→ Directions for this task
Every line below containing the word "coffee" should be found and copied.

→ Input data
........

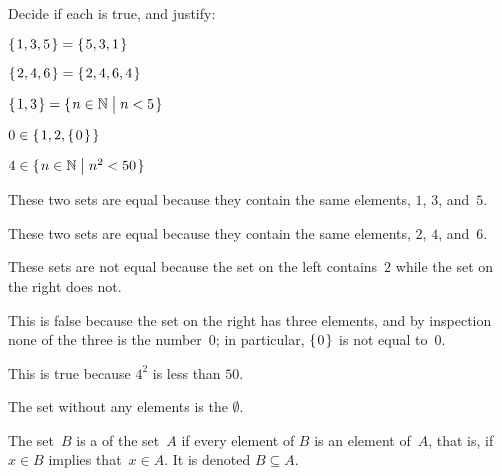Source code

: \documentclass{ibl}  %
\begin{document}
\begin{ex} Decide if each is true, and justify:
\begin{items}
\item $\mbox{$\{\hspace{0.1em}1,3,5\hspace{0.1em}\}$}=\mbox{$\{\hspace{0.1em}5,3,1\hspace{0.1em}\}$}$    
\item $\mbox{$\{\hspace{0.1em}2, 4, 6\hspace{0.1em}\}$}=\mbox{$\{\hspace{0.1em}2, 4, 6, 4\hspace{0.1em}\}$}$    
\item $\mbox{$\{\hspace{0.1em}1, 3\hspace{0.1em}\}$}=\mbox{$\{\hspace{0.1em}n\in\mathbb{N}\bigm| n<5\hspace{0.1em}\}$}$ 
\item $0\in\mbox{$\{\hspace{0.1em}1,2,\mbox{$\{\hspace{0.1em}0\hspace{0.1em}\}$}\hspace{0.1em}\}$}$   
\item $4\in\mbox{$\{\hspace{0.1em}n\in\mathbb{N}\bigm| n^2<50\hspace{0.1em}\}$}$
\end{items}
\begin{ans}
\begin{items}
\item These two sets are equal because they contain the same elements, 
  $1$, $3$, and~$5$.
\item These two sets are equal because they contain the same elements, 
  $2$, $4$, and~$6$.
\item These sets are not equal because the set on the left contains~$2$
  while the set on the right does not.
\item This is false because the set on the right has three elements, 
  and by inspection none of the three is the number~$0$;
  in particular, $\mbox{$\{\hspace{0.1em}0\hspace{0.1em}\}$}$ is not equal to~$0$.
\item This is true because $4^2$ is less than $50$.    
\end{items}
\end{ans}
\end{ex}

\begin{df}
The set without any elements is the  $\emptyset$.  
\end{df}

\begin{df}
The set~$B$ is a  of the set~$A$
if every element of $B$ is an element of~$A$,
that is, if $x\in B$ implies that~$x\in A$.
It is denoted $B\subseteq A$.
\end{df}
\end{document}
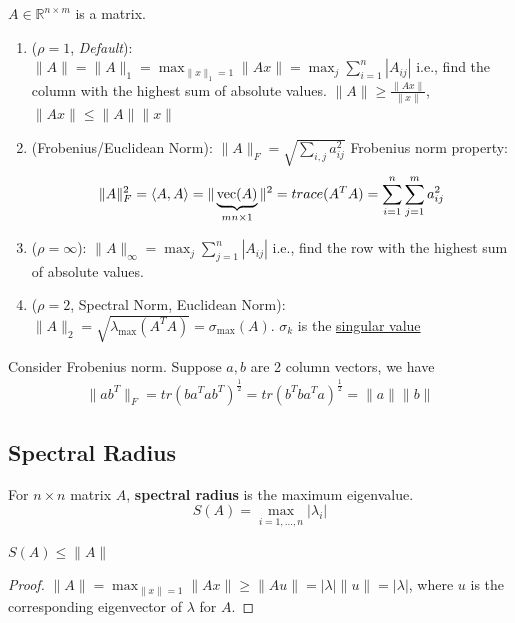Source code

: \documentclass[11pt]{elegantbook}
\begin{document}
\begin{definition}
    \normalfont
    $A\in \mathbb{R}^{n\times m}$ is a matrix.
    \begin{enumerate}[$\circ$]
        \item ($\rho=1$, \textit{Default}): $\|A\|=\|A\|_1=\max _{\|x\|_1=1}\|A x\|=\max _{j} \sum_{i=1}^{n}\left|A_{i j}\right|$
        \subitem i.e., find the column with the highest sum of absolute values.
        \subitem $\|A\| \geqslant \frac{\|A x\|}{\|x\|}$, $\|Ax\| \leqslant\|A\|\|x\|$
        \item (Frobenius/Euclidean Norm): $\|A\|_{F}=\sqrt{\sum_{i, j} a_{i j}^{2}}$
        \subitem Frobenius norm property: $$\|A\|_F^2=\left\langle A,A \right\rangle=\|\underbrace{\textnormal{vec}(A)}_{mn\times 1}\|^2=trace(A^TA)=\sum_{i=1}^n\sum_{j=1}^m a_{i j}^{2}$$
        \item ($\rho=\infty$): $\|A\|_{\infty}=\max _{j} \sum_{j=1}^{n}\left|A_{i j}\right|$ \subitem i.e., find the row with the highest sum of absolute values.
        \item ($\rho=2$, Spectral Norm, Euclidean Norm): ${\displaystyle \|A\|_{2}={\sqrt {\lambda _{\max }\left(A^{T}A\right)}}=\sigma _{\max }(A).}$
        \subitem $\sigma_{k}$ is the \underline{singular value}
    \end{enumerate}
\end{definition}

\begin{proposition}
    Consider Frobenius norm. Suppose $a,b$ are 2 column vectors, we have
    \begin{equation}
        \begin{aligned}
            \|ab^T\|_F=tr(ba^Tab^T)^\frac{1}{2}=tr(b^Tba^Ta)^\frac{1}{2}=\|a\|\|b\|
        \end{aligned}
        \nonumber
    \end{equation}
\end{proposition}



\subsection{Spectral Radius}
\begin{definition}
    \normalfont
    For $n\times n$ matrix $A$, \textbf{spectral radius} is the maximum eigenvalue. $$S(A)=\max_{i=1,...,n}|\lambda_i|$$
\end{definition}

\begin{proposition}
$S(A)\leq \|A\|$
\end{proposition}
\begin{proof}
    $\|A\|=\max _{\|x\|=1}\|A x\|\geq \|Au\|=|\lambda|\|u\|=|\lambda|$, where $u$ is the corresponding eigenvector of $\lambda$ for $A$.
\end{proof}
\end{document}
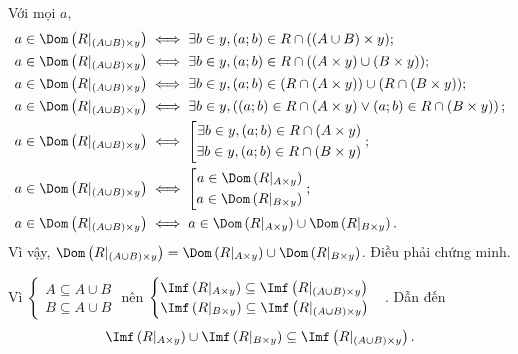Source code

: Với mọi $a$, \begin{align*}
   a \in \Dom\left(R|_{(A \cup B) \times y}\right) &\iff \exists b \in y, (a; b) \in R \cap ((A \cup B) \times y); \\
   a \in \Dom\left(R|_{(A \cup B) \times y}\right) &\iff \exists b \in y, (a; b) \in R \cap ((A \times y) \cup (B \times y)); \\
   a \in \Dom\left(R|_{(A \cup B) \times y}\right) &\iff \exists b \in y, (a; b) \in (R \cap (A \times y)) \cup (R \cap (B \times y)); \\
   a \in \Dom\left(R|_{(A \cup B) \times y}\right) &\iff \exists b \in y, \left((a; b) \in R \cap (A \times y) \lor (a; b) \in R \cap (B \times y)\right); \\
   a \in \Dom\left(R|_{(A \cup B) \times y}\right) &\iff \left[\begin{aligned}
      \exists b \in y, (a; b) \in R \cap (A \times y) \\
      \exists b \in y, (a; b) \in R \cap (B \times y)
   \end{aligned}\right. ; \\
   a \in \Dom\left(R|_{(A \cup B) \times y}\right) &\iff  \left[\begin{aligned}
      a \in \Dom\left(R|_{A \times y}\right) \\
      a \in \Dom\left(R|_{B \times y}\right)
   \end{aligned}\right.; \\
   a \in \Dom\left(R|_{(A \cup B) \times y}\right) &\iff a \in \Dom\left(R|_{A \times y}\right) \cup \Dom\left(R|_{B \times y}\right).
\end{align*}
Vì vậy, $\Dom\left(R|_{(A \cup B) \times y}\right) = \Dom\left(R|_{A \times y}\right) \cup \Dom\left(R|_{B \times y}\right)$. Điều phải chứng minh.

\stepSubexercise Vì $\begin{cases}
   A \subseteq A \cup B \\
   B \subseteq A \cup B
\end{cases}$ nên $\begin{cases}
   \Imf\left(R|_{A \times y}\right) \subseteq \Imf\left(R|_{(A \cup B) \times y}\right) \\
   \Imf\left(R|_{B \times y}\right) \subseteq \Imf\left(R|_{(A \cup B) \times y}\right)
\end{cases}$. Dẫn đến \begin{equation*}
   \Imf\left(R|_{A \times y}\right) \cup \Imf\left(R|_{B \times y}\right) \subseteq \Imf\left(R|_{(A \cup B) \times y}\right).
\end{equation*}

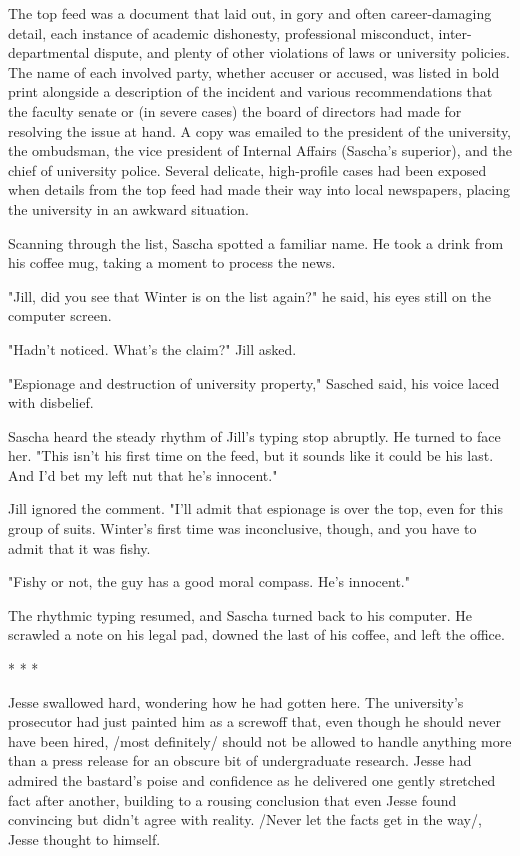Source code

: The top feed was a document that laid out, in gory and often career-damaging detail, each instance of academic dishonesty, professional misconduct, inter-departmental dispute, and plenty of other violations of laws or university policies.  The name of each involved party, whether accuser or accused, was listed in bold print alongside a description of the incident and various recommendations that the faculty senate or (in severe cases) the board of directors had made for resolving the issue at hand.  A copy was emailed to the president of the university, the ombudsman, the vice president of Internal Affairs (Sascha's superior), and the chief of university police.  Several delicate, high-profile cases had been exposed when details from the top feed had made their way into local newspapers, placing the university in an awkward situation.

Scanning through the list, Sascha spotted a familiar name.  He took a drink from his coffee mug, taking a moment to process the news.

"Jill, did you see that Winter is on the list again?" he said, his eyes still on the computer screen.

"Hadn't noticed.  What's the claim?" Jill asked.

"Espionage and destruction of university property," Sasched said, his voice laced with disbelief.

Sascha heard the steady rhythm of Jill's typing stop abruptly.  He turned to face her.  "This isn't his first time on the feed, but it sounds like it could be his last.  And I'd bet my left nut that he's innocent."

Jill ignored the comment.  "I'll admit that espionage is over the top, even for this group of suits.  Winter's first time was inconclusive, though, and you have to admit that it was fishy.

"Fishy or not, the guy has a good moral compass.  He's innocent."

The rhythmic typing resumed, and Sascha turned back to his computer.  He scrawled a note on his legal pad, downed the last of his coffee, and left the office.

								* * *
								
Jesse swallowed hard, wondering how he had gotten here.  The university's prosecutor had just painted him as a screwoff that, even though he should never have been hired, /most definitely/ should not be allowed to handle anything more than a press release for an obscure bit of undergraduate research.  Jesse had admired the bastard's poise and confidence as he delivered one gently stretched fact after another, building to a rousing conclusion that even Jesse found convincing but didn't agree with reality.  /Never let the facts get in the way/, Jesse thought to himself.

........

→ Solution to the problem
Scanning through the list, Sascha spotted a familiar name.  He took a drink from his coffee mug, taking a moment to process the news.
The rhythmic typing resumed, and Sascha turned back to his computer.  He scrawled a note on his legal pad, downed the last of his coffee, and left the office.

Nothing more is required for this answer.